Linear		Angular		Relation
Quantity	Unit	Quantity	Unit
Mass (m)	kilogram [slug] (kg [slug])	Moment of inertia (I)	kilogram meter² [slug foot²] (kg-m² [slug-ft²])	I = m r² (^*)
Position (x)	meter [foot] (m [ft])	Angular position (θ)	radian (rad)	θ = x / (2 × π)
Velocity (v)	meter [foot] per second (m/s [ft/s])	Angular velocity (ω)	radian per second (rad/s)	ω = v × r &omega = Δθ / t
Acceleration (a)	meter [foot] per second per second (m/s² [ft/s²])	Angular acceleration (α)	radian per second per second (rad/s²)	α = a × r α = Δω / t
Momentum (p)	kilogram meter [slug foot] per second (kg-m/s [slug-ft/s])	Angular momentum (L)	kilogram meter² [slug foot²] / second (kg-m²/s [slug-ft²/s])	L = p × r L = I × ω
Force (F)	newton [pound] (N [lb])	Torque (τ)	newton meter [foot pound] (N-m [ft-lb])	τ = F × r F = I × α
^*The moment of inertia given is for a single point. The moment of inertia of an object depends on its shape, its mass, and the distribution of the mass. Also, each axis of rotation has a different moment of inertia.
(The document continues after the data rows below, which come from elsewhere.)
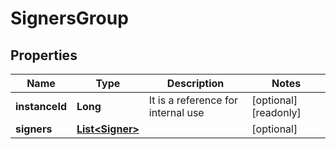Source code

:

# SignersGroup

## Properties

Name | Type | Description | Notes
------------ | ------------- | ------------- | -------------
**instanceId** | **Long** | It is a reference for internal use |  [optional] [readonly]
**signers** | [**List&lt;Signer&gt;**](Signer.md) |  |  [optional]




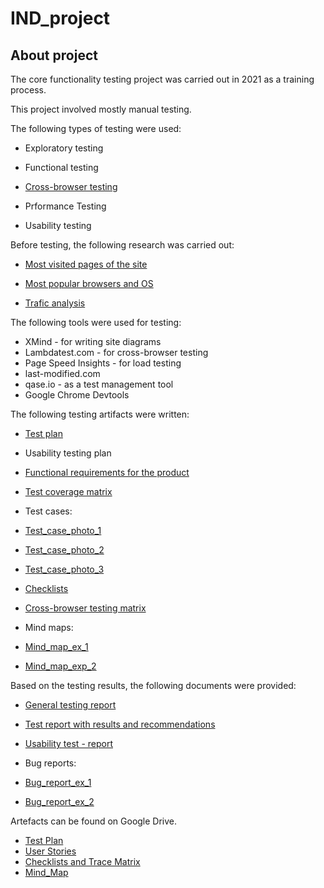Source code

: # IND_project

## About project
The core functionality testing project was carried out in 2021 as a training process.

This project involved mostly manual testing.

The following types of testing were used:
- Exploratory testing
- Functional testing
- [Cross-browser testing](https://drive.google.com/file/d/1YIndy1TQnRM3Pd7oASqEQChzgNFKBSOz/view?usp=sharing)
  
- Prformance Testing
- Usability testing

Before testing, the following research was carried out:
- [Most visited pages of the site](https://drive.google.com/file/d/1LQjtxsreHNFkOTbD2tbYqpKFbT5U20PG/view?usp=sharing)
  
- [Most popular browsers and OS](https://drive.google.com/file/d/1VHGooDbvD1dRe79FvL3FiTPlAXYBWJ7O/view?usp=sharing)

- [Trafic analysis](https://drive.google.com/file/d/1PWlV8IiXow60BaT1-Mz0TU5O096bnbtZ/view?usp=sharing)

The following tools were used for testing:
- XMind - for writing site diagrams
- Lambdatest.com - for cross-browser testing
- Page Speed ​​Insights - for load testing
- last-modified.com
- qase.io - as a test management tool
- Google Chrome Devtools

The following testing artifacts were written:
- [Test plan](https://docs.google.com/document/d/1XEcjeyvctFiCP3QkUvzBKYeGsue00EZP/edit?usp=sharing&ouid=111315660461555284046&rtpof=true&sd=true)

- Usability testing plan
  
- [Functional requirements for the product](https://docs.google.com/spreadsheets/d/1CN1ylf0-SUbgCmegB49lPi__NHNy16F2/edit?usp=sharing&ouid=111315660461555284046&rtpof=true&sd=true)
  
- [Test coverage matrix](https://docs.google.com/spreadsheets/d/1CN1ylf0-SUbgCmegB49lPi__NHNy16F2/edit?usp=sharing&ouid=111315660461555284046&rtpof=true&sd=true)
  
- Test cases:
- [Test_case_photo_1](https://drive.google.com/file/d/1VE7XI51xOvLDVMQC2fwgbRbM75lJpF3e/view?usp=sharing)

- [Test_case_photo_2](https://drive.google.com/file/d/1mgnfvm4_wpV_qLdNPlyT_qsIH2KzK4-O/view?usp=sharing)

- [Test_case_photo_3](https://drive.google.com/file/d/1ha36BbBk6EtKA8bA7fMJkONiHNV1lTHk/view?usp=sharing)
  
- [Checklists](https://docs.google.com/spreadsheets/d/1iIGJULA_PgELlr0ogBdLKH0nWs0Io0FI/edit?usp=sharing&ouid=111315660461555284046&rtpof=true&sd=true)
  
- [Cross-browser testing matrix](https://docs.google.com/spreadsheets/d/1NVSbcxd_iaNrslFOtPQMIEEsla7tvwNU/edit?usp=sharing&ouid=111315660461555284046&rtpof=true&sd=true)
  
- Mind maps:
- [Mind_map_ex_1](https://drive.google.com/file/d/1RnieDt6X5vO-Wx7ZgBZZ1Mmthd9r2J5b/view?usp=sharing)

- [Mind_map_exp_2](https://drive.google.com/file/d/1UoowpXm91YUe6L0rFyswep1Qn5cq-O4D/view?usp=sharing)
  

Based on the testing results, the following documents were provided:

- [General testing report](https://docs.google.com/spreadsheets/d/1iIGJULA_PgELlr0ogBdLKH0nWs0Io0FI/edit?usp=sharing&ouid=111315660461555284046&rtpof=true&sd=true)
  
- [Test report with results and recommendations](https://docs.google.com/document/d/1QGPRdYqNBJ-PPHVus1yxbozDZomzDfBK/edit?usp=sharing&ouid=111315660461555284046&rtpof=true&sd=true)
  
- [Usability test - report](https://docs.google.com/document/d/19669uDwVm5mzEmjxIuVdK5iZ6c-6Zhv-/edit?usp=sharing&ouid=111315660461555284046&rtpof=true&sd=true)
  
- Bug reports:
- [Bug_report_ex_1](https://drive.google.com/file/d/1LQjtxsreHNFkOTbD2tbYqpKFbT5U20PG/view?usp=sharing)
- [Bug_report_ex_2](https://drive.google.com/file/d/1BCxvD3aYJBXIiKOwJ5BzlhTmh3wQ5ThK/view?usp=sharing)

 





Artefacts can be found on Google Drive.

- <a href="https://docs.google.com/document/d/1mu7r23lQwvueH1c_ltrmVmpEzFx3lkqlwZ1kSe0A0x4/edit?usp=sharing" target="_blank">Test Plan</a>
- <a href="https://docs.google.com/spreadsheets/d/1f4Q8VN6Gufj0R72tmPBWx7tXoL7sAcTbXJKIx3ZEtRk/edit?usp=sharing" target="_blank">User Stories</a>
- <a href="https://docs.google.com/spreadsheets/d/1bLJAJp9h3iQc03_BMJ5PXBq2RVoE54kseyUYoxY_feQ/edit?usp=sharing" target="_blank">Checklists and Trace Matrix</a>
- <a href="https://vnlashin-tester.github.io/Mind_Map/markmap.html" target="_blank">Mind_Map</a>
Table 12-1: Quantities in Linear and Angular Motion

Figure 13-1: Rudders on a Discover Hover One

Example 1:
You are traveling in a straight line on a hovercraft, and the propeller is moving 0.2 m³ [7.06 ft³] of air per second at 90 m/s [295.3 ft/s]. The center of mass of the hovercraft is 1 m [3.28 ft] from the rudders; the hovercraft’s moment of inertia around the center of mass is 95 kg-m² [70.1 slug-ft²]; and the density of the air where you are is 1.22 kg/m³ [2.366×10^-3 slug/ft³]. You then decide to turn left. How far will the hovercraft turn in 3 seconds if the rudders redirect the air at a 40° angle?

Solution:
In order to determine how much the hovercraft turns, we need to find out how fast it rotates. To do that, we find out how much the rudders change the momentum of the air, and therefore how much the hovercraft’s momentum has to change to balance that change. First, we calculate how much air was redirected. We know how fast the air flows in volume, we know how much time we have, and we know how much mass a certain volume of air will have, so we can determine the total mass of the redirected air by finding the volume and then using the density.

Air Volume = Volume Flow Rate × Time
V_air = 0.2 m³/s [7.06 ft³/s] × 3 s
V_air = 0.6 m³/s [21.18 ft³/s]

Air Mass = Volume × Density
M_air = 0.6 m³ [21.18 ft³] × ³1.22 kg/m ³ [2.366×10^-3 slug/ft³]
M_air = 0.732 kg [0.0501 slug]

Now that we know the mass, by using the velocity we can find the momentum of the air when the hovercraft is moving straight.

Momentum = Mass × Velocity
p_{air straight} = 0.732 kg [0.0501 slug] × 90 m/s [295.3 ft/s]
p_{air straight} = 65.88 kg-m/s [14.7 slug-ft/s]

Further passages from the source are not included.